--- TASK INSTRUCTIONS ---
Find every line in the listing below that includes the word "subsection", then give only how many there are.

[[ DATA open ]]

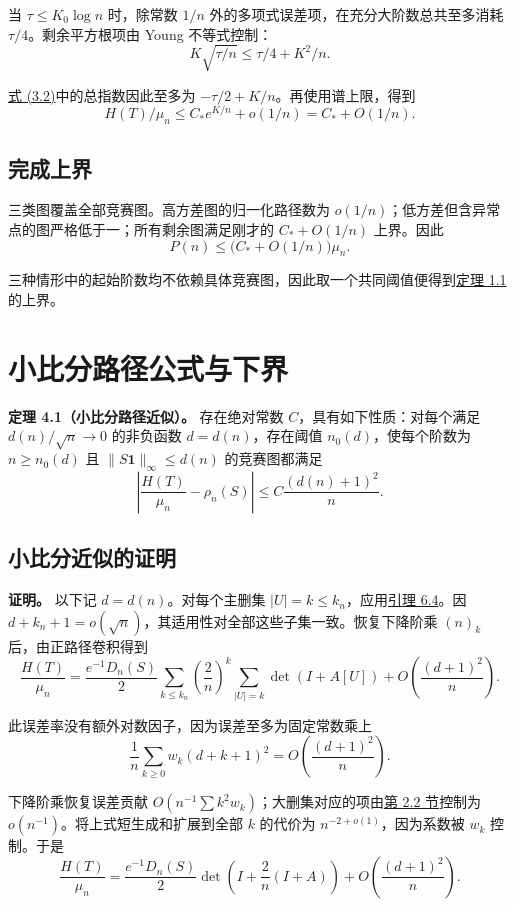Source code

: \documentclass[11pt,a4paper]{article}
\makeatletter
\newcommand{\paperstatement}[3]{\par\addvspace{6pt}\Needspace{4\baselineskip}\phantomsection\def\@currentlabel{#2}\label{#3}\noindent\textbf{#1}\enspace}
\newcommand{\paperref}[2]{\hyperref[#1]{#2}}
\makeatother
\begin{document}
当 \(\tau\le K_0\log n\) 时，除常数 \(1/n\) 外的多项式误差项，在充分大阶数总共至多消耗 \(\tau/4\)。剩余平方根项由 Young 不等式控制：
\[K\sqrt{\tau/n}\le\tau/4+K^2/n.\]

\paperref{eq-score-penalty}{式 (3.2)}中的总指数因此至多为 \(-\tau/2+K/n\)。再使用谱上限，得到
\[H(T)/\mu_n\le C_*e^{K/n}+o(1/n)=C_*+O(1/n).\]

\subsection{完成上界}\label{sec-3.5}

三类图覆盖全部竞赛图。高方差图的归一化路径数为 \(o(1/n)\)；低方差但含异常点的图严格低于一；所有剩余图满足刚才的 \(C_*+O(1/n)\) 上界。因此
\[\boxed{P(n)\le\bigl(C_*+O(1/n)\bigr)\mu_n.}\]

三种情形中的起始阶数均不依赖具体竞赛图，因此取一个共同阈值便得到\paperref{thm-1.1}{定理 1.1} 的上界。

\section{小比分路径公式与下界}\label{sec-4}

\paperstatement{定理 4.1（小比分路径近似）。}{4.1}{thm-4.1} 存在绝对常数 \(C\)，具有如下性质：对每个满足 \(d(n)/\sqrt n\to0\) 的非负函数 \(d=d(n)\)，存在阈值 \(n_0(d)\)，使每个阶数为 \(n\ge n_0(d)\) 且 \(\|S\mathbf1\|_\infty\le d(n)\) 的竞赛图都满足
\[\left|\frac{H(T)}{\mu_n}-\rho_n(S)\right|\le C\frac{(d(n)+1)^2}{n}.\]

\subsection{小比分近似的证明}\label{sec-4.1}

\textbf{证明。} 以下记 \(d=d(n)\)。对每个主删集 \(|U|=k\le k_n\)，应用\paperref{thm-6.4}{引理 6.4}。因 \(d+k_n+1=o(\sqrt n)\)，其适用性对全部这些子集一致。恢复下降阶乘 \((n)_k\) 后，由正路径卷积得到
\[\frac{H(T)}{\mu_n}
=\frac{e^{-1}D_n(S)}2
\sum_{k\le k_n}\left(\frac2n\right)^k
\sum_{|U|=k}\det(I+A[U])
+O\left(\frac{(d+1)^2}{n}\right).\]

此误差率没有额外对数因子，因为误差至多为固定常数乘上
\[\frac1n\sum_{k\ge0}w_k(d+k+1)^2
=O\left(\frac{(d+1)^2}{n}\right).\]

下降阶乘恢复误差贡献 \(O(n^{-1}\sum k^2w_k)\)；大删集对应的项由\paperref{sec-2.2}{第 2.2 节}控制为 \(o(n^{-1})\)。将上式短生成和扩展到全部 \(k\) 的代价为 \(n^{-2+o(1)}\)，因为系数被 \(w_k\) 控制。于是
\[\frac{H(T)}{\mu_n}
=\frac{e^{-1}D_n(S)}2
\det\left(I+\frac2n(I+A)\right)
+O\left(\frac{(d+1)^2}{n}\right).\]
\end{document}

[[ DATA closed ]]

--- REPLY TO THE TASK ---
2